European banks are now well through the process of deleveraging their property books, DTZ said today at the launch of the firm’s Money into Property report for 2014.
In the UK this has driven down the volume of total invested stock (equity and debt) by 6% by the end of 2013, as loans sold at a discount outstrip the volume of new loans that are being made.
However, the picture varies across continental Europe where there has been less deleveraging, with Germany, France and the Nordics recording growth rates of total invested stock between 4% and 5%. Overall money into European property increased in 2013, by 2% to $4.4tn, the report estimates.
“We’re near the end of the bank deleveraging process, particularly in markets like the UK,” said DTZ’s global head of research, Hans Vrensen during a presentation of the firm’s annual report. “We’re beginning to see light at the end of the tunnel”.
Nearly 50% of lenders who were surveyed for the report have completed their work out of prime loans; 80% have started work out of non-prime loans. DTZ interviewed nearly 200 lenders and investors in March and April 2014.
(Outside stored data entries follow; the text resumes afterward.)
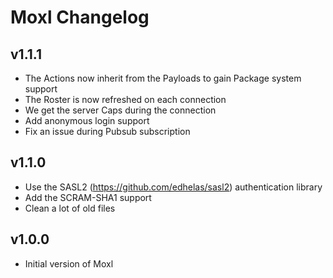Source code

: Moxl Changelog
================

v1.1.1
---------------------------
 * The Actions now inherit from the Payloads to gain Package system support
 * The Roster is now refreshed on each connection
 * We get the server Caps during the connection
 * Add anonymous login support
 * Fix an issue during Pubsub subscription

v1.1.0
---------------------------

 * Use the SASL2 (https://github.com/edhelas/sasl2) authentication library
 * Add the SCRAM-SHA1 support
 * Clean a lot of old files

v1.0.0
---------------------------

 * Initial version of Moxl
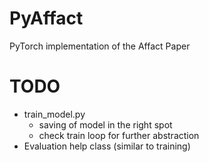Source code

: # PyAffact
PyTorch implementation of the Affact Paper

# TODO
- train_model.py
    - saving of model in the right spot
    - check train loop for further abstraction
- Evaluation help class (similar to training)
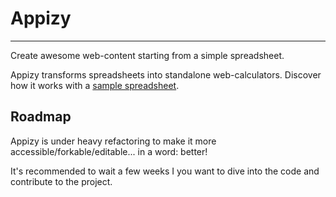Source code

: # Appizy
--------

Create awesome web-content starting from a simple spreadsheet. 

Appizy transforms spreadsheets into standalone web-calculators. Discover how it works with a [sample spreadsheet](http://appizy.com/demo-files/demo_appizy.ods). 

## Roadmap

Appizy is under heavy refactoring to make it more accessible/forkable/editable... in a word: better!

It's recommended to wait a few weeks I you want to dive into the code and contribute to the project.
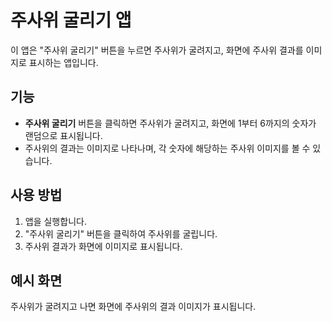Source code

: # 주사위 굴리기 앱

이 앱은 "주사위 굴리기" 버튼을 누르면 주사위가 굴려지고, 화면에 주사위 결과를 이미지로 표시하는 앱입니다.

## 기능
- **주사위 굴리기** 버튼을 클릭하면 주사위가 굴려지고, 화면에 1부터 6까지의 숫자가 랜덤으로 표시됩니다.
- 주사위의 결과는 이미지로 나타나며, 각 숫자에 해당하는 주사위 이미지를 볼 수 있습니다.

## 사용 방법
1. 앱을 실행합니다.
2. "주사위 굴리기" 버튼을 클릭하여 주사위를 굴립니다.
3. 주사위 결과가 화면에 이미지로 표시됩니다.

## 예시 화면
주사위가 굴려지고 나면 화면에 주사위의 결과 이미지가 표시됩니다.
“Markets like Italy and Spain still have a way to go in this work out. At the end of the day this deleveraging has been triggered by regulatory changes by central banks as well as the European Banking Authority and if the results of the Asset Quality Review at the end of this summer are good – as we’re anticipating – we feel the process is closer to the end than the beginning,” Vrensen said.
He suggested that the impact of the financial crisis is finally wearing off. “The single biggest change over the past year is that lenders have become much more optimistic,” he said.
The report shows a significant upswing in lenders’ sentiment, with about 40% believing the recovery started this year compared to just 5% that thought it had begun in 2013.
Vrensen said risk appetite for new lending has returned and there are also more lenders open to speculative development finance.
The lending landscape has changed towards more diversified sources of capital. “Non-bank lenders are picking up the slack from banks forced to deleverage”, he said.
Non-bank lenders increased their lending in Europe in 2013 by £20bn more than the previous year, a 46% increase. By contrast, commercial banks lent £60bn less last year.
Average leverage on all European invested stock continued to fall during 2013 – to 56% the report showed. Globally it has also fallen to 56% from 64% at the peak.